Den meisten Flötisten ist der Name Walckiers völlig unbekannt. Dies könnte sich jetzt ändern, denn beim Ricordi-Verlag sind seine fünf Sonaten in einer wunderschönen Ausgabe erschienen. Dem Flötistenehepaar Ursula und Željko Pešek gilt der Dank für diese Entdeckung in der Library of Congress, Washington. Im Vorwort gibt es ausführliche Informationen über den Lebenslauf Walckiers, der ein äußerst bescheidener und zurückhaltender Mensch gewesen sein muss, was sicher nicht zur Verbreitung seiner Werke beigetragen hat. Er hatte aber Kontakt zu vielen Pariser Musikern, und so ist jede der fünf Sonaten einem Freund oder Kollegen gewidmet, z.B. die 1. Sonate Monsieur Dorus (dem Lehrer Taffanels) und die 4. Sonate Joanes (!) Donjon. Übrigens ist auch überliefert, dass Walckiers in seiner Wohnung zusammen mit dem damals 19-jährigen Paul Taffanel, Firmin Brossa und Joannes Donjon Flötenquartett gespielt hat.
Die fünf Sonaten, allesamt Spätwerke, sind feinsinnige Kammermusik, jede mit unterschiedlichem Ausdrucksgehalt. Jeweils viersätzig, haben die ersten Sätze ausgedehnte Sonatensatzformen, aber mit immer wieder überraschenden Wendungen, ungewöhnlichen Modulationen, ja sogar passacaglia-artigen Teilen. Die Scherzi erinnern in ihrer Leichtigkeit und Brillanz an Mendelssohn und Carl Maria von Weber, oft kontrastieren sie mit ländlerartigen und melancholischen Trios. Seine Begabung für edle Melodien zeigt sich in den langsamen Sätzen, einige mit Variationen, die schon fast Beethoven spüren lassen, wenn sich harmonische Dramatik entwickelt.

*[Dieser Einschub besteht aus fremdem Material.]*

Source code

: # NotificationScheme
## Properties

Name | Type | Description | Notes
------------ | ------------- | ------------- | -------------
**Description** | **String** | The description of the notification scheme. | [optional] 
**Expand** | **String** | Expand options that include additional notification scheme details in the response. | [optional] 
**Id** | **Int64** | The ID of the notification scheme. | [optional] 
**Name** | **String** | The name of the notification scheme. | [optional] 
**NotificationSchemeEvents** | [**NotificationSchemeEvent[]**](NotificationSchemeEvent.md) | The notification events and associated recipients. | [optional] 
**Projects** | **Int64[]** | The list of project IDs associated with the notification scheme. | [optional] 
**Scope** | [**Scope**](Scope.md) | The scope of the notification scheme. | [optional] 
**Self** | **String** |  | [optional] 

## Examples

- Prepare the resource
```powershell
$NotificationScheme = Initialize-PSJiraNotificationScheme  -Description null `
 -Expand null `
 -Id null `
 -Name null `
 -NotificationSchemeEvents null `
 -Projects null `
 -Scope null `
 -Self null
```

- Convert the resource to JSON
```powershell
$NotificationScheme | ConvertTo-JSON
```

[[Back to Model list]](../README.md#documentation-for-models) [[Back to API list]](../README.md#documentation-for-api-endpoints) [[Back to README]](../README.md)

Der Ausdrucksgehalt der Finalsätze reicht vom schwärmerischen 6/8-Takt der 1. Sonate über tänzerisch-virtuose Sätze – sicher von der französischen Ballettmusik beeinflusst – bis zu Tarantella-Rhythmen der 5. Sonate.
Beeindruckend ist auch sein formaler Ideen- und Erfindungsreichtum, wenn er etwa den Finalsatz der 1. Sonate im pp schließen lässt, das Trio der 5. Sonate in das Scherzo integriert und in den Sonatensatzformen manche Eigenwilligkeiten wie Rubati und Fermaten einbaut.
Bemerkenswert auch solch ungewöhnliche Vortragsbezeichnungen wie avec franchise (frei heraus, mit Selbstvertrauen), avec verve et légèreté (schwungvoll und mit Leichtigkeit) oder lié et avec une expression naiv (gebunden und mit natürlichem Ausdruck).
Das gehaltvolle Flötenrepertoire der Frühklassik ist ja sehr überschaubar und einen großen Teil nehmen Opernparaphrasen und Virtuosenstücke ein. Die nun erhältlichen Flötensonaten von Eugène Walckiers schließen mit ihrer Liebenswürdigkeit, Originalität und vor allem dem emotionalen und musikalischen Ausdruck eine Lücke und bereichern die Bibliothek eines jeden Flötisten.